**Aim of the exercise**. Work through the data and say how many lines contain "levs". The number alone is the answer.

[[ Stored data, beginning ]]

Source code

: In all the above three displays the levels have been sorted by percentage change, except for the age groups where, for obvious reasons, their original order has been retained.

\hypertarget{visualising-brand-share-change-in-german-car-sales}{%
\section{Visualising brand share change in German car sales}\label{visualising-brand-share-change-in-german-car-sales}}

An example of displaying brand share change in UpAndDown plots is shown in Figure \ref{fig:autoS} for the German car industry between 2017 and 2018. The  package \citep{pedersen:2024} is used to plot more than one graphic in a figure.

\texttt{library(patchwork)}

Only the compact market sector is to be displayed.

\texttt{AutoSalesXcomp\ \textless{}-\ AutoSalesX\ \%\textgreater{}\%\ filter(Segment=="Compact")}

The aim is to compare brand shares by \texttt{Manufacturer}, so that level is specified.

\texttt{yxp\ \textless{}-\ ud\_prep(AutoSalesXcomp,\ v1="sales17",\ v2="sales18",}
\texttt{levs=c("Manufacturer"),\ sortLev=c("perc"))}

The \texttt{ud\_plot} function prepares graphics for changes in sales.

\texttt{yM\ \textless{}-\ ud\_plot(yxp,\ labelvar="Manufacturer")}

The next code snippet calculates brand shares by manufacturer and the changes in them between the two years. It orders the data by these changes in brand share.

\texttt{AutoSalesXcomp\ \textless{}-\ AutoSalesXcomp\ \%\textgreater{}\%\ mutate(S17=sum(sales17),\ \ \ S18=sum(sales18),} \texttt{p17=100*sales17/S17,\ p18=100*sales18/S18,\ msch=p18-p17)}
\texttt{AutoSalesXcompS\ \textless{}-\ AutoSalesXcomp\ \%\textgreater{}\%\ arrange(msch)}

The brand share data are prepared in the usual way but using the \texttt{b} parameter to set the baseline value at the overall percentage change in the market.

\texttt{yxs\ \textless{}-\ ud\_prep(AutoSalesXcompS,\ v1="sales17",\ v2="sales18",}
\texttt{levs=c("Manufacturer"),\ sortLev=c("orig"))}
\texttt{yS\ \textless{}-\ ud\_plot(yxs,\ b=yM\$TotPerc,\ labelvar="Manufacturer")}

[[ Stored data, end ]]

**Solution to this task**. 2